My legs take hope, my confidence rebounds as much from Nicola’s words as from the glucose hit. My face lights up with a smile as big as as the dawn sunshine stretching across the sea towards Bali when I eventually stand on the rocky summit.
Long after we’d slid and walked back down that mountain, had left the island of Lombok and gone home, the memory of Nicola’s kindness remained. I always carry a small pack of jelly beans in my pack now, in case I need to give them to a fellow bushwalker in need.
Choosing a good hiking partner
Don’t go alone – it’s the first rule of bush walking that we learn. Walk in a group, with at least three to four people. But what if you don’t have anyone to walk with?

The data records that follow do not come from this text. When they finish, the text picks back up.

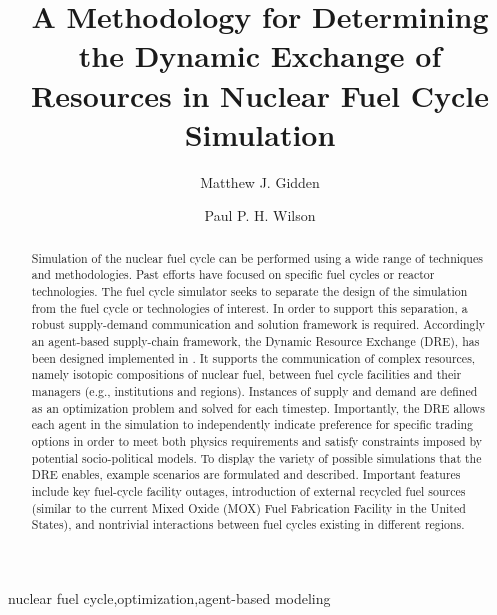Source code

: 

\begin{frontmatter}

\title{A Methodology for Determining the Dynamic Exchange of Resources in
  Nuclear Fuel Cycle Simulation}

\author[iiasa,uw]{Matthew J. Gidden}
\author[uw]{Paul P. H. Wilson}
\address[iiasa]{International Institute for Applied Systems Analysis,
  Schlossplatz 1, A-2361 Laxenburg, Austria}
\address[uw]{University of Wisconsin - Madison, Department of Nuclear
  Engineering and Engineering Physics, Madison, WI 53706}

\begin{abstract}
Simulation of the nuclear fuel cycle can be performed using a wide range of
techniques and methodologies. Past efforts have focused on specific fuel cycles
or reactor technologies. The \Cyclus fuel cycle simulator seeks to separate the
design of the simulation from the fuel cycle or technologies of interest. In
order to support this separation, a robust supply-demand communication and
solution framework is required. Accordingly an agent-based supply-chain
framework, the Dynamic Resource Exchange (DRE), has been designed implemented in
\Cyclus. It supports the communication of complex resources, namely isotopic
compositions of nuclear fuel, between fuel cycle facilities and their managers
(e.g., institutions and regions). Instances of supply and demand are defined as
an optimization problem and solved for each timestep. Importantly, the DRE
allows each agent in the simulation to independently indicate preference for
specific trading options in order to meet both physics requirements and satisfy
constraints imposed by potential socio-political models.  To display the variety
of possible simulations that the DRE enables, example scenarios are formulated
and described. Important features include key fuel-cycle facility outages,
introduction of external recycled fuel sources (similar to the current Mixed
Oxide (MOX) Fuel Fabrication Facility in the United States), and nontrivial
interactions between fuel cycles existing in different regions.
\end{abstract}

\begin{keyword}
nuclear fuel cycle\sep  optimization\sep agent-based modeling
\end{keyword}

\end{frontmatter}

\linenumbers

The internet is full of instructions on how to select the perfect hiking partner. Someone you know and trust. Must have supplies of emergency jelly beans, be very fit and always cheerful. Do not apply unless you have great technical skills, are a good conversationalist but also know when to shut up. The perfect partner must put the group first, share the load carrying gear and be quick to help with chores when making camp at night.
As the list of demands on this mythical mate gets lengthier, it is not surprising that few measure up, and some walkers consider a dog or going alone. You could join a club, where your abilities, and your gear, will be subject to concerned scrutiny before you can venture out.
Can strangers make good hiking partners?
I know my enjoyment of a walk, and my safety, is positively impacted by those who share the trail with me. But do we over-think the selection of our hiking partners? Recently I hiked the GR20, a challenging multi-day walk in Corsica. I went with my hand-picked mates from Sydney, people I’ve trained with extensively, who I know will have my back on an exposed rocky slab.
We walked the GR20 as part of a group guided by Exodus. We met the other members of the Exodus group for the first time soon after flying into Calvi. Some pensioners from England, a vegetarian from Singapore, a South African who was here to get fit. We sized them up over our first happy hour beers. Could they do the distance?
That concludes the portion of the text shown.